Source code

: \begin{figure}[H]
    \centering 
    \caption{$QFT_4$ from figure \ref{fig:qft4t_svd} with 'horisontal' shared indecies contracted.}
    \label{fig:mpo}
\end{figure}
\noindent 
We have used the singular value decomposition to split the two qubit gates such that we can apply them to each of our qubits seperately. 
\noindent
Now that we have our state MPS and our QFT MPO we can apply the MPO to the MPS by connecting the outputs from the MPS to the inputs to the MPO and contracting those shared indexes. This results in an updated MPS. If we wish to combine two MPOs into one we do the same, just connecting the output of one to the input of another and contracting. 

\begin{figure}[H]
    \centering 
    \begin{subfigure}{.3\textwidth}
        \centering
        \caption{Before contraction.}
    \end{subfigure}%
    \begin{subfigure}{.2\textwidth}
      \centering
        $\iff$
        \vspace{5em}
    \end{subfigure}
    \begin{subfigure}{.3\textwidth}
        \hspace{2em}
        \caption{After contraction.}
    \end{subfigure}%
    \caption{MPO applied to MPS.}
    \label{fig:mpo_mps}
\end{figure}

» Task to complete
In the records above, find each line holding "begin" and copy it.

» Answer space
: \begin{figure}[H]
\begin{figure}[H]
    \begin{subfigure}{.3\textwidth}
    \begin{subfigure}{.2\textwidth}
    \begin{subfigure}{.3\textwidth}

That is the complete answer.